→ **Work to be completed**
Look through the records below for the line with "1 & 0 & 0 & 1 & 1" and the line with "1 & 1 & 1 & 1 & 0", then return those lines and all lines between, exactly.
[[ Record set open ]]
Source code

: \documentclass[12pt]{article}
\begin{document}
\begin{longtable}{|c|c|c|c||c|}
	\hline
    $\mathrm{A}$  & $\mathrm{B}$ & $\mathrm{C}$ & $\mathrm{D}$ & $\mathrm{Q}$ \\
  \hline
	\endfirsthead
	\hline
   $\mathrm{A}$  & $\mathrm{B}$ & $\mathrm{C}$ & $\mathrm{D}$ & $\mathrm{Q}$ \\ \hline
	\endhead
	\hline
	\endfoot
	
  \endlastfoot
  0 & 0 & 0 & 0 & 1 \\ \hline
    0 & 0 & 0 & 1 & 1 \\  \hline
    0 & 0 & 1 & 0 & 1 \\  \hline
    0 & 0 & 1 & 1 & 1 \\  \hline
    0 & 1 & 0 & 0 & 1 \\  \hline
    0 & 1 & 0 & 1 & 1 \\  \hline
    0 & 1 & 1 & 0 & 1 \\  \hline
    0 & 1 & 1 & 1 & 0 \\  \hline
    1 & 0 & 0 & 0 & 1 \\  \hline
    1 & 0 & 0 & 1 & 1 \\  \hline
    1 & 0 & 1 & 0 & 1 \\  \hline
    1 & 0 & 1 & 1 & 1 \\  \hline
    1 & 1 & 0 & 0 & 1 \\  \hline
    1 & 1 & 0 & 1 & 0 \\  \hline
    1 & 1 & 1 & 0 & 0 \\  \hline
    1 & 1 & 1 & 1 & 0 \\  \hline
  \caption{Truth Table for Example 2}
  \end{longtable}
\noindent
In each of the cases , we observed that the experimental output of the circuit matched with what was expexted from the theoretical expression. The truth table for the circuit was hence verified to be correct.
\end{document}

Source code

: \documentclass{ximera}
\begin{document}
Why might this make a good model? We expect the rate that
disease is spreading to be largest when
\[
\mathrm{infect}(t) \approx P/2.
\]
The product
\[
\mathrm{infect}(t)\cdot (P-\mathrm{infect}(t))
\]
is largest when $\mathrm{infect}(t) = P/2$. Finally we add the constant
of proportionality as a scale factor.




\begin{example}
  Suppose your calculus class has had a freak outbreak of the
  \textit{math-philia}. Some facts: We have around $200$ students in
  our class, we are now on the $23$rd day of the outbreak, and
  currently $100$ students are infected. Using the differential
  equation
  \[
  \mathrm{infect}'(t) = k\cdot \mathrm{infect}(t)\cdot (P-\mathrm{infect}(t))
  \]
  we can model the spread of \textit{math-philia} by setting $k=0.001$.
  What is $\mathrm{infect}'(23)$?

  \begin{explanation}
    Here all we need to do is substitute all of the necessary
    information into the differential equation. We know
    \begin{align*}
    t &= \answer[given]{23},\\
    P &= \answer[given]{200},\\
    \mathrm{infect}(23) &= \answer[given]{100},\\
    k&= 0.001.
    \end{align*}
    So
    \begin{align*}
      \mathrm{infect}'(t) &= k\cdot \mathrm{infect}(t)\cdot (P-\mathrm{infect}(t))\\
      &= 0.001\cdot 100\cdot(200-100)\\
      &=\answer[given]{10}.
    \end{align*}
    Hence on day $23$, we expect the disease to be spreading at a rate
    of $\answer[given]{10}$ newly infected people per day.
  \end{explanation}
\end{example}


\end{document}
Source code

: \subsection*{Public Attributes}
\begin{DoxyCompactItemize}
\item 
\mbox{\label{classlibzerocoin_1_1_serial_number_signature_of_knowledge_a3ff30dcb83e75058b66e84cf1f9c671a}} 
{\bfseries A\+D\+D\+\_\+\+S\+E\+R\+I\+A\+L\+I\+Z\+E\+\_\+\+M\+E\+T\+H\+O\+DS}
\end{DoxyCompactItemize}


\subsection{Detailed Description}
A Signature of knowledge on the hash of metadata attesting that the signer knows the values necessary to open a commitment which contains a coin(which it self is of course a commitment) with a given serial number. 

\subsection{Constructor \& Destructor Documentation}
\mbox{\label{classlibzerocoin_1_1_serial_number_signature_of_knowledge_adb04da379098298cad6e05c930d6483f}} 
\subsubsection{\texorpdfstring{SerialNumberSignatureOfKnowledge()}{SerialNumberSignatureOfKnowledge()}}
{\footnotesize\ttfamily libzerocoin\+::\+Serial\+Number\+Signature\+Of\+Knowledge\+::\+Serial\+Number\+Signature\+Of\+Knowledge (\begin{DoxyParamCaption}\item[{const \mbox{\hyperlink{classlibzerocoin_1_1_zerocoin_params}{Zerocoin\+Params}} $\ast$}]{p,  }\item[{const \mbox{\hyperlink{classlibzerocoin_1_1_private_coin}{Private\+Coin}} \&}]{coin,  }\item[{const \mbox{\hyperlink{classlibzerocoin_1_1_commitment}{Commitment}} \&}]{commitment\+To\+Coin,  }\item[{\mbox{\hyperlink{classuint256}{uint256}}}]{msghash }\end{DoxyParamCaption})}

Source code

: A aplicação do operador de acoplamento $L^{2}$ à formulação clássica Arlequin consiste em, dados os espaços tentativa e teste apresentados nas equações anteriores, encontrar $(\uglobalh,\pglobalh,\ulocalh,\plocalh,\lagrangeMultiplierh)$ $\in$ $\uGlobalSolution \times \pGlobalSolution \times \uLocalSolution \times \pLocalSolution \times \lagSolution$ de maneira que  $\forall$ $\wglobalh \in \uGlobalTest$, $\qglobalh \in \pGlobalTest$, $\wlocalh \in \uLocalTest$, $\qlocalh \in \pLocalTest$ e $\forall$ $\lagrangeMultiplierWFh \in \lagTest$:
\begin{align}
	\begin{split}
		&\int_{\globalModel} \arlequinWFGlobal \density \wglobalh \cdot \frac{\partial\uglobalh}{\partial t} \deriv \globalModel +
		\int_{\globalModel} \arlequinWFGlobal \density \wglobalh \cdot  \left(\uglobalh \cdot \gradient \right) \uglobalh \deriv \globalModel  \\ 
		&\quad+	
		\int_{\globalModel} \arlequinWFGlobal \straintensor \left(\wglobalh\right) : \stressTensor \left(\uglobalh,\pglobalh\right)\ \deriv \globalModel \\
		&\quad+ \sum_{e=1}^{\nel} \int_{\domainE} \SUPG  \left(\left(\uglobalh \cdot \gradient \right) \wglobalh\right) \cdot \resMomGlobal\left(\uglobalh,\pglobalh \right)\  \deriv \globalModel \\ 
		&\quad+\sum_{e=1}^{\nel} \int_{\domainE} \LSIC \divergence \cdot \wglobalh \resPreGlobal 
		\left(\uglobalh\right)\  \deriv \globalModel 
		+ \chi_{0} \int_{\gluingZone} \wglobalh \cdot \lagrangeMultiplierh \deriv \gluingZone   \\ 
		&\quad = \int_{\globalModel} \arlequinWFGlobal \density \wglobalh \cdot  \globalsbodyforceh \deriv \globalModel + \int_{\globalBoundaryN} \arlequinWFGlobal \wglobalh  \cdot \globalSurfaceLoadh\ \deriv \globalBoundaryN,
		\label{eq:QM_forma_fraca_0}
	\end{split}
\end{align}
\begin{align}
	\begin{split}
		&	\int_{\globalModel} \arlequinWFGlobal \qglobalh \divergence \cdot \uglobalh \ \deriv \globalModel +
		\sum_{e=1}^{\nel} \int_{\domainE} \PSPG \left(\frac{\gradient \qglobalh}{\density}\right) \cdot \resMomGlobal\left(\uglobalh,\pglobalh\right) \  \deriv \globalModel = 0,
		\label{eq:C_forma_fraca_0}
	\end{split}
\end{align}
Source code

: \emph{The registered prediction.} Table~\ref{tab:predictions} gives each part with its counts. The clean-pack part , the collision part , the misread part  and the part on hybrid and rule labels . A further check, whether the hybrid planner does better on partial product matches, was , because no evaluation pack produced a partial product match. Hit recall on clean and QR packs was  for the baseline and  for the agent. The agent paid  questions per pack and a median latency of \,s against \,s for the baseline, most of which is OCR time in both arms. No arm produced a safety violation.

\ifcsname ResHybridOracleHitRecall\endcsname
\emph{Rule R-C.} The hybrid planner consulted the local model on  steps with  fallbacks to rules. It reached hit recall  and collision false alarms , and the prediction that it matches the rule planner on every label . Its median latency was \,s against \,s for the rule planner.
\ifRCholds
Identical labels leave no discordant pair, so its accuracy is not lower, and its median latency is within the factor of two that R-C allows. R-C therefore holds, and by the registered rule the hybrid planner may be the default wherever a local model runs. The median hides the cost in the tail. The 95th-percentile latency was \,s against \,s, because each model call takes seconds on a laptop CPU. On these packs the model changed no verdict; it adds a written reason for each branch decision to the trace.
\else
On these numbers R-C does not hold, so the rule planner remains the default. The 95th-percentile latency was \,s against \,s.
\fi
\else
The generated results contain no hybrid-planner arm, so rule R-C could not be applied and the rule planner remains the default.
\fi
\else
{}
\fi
[[ Record set closed ]]
→ **Output below**
    1 & 0 & 0 & 1 & 1 \\  \hline
    1 & 0 & 1 & 0 & 1 \\  \hline
    1 & 0 & 1 & 1 & 1 \\  \hline
    1 & 1 & 0 & 0 & 1 \\  \hline
    1 & 1 & 0 & 1 & 0 \\  \hline
    1 & 1 & 1 & 0 & 0 \\  \hline
    1 & 1 & 1 & 1 & 0 \\  \hline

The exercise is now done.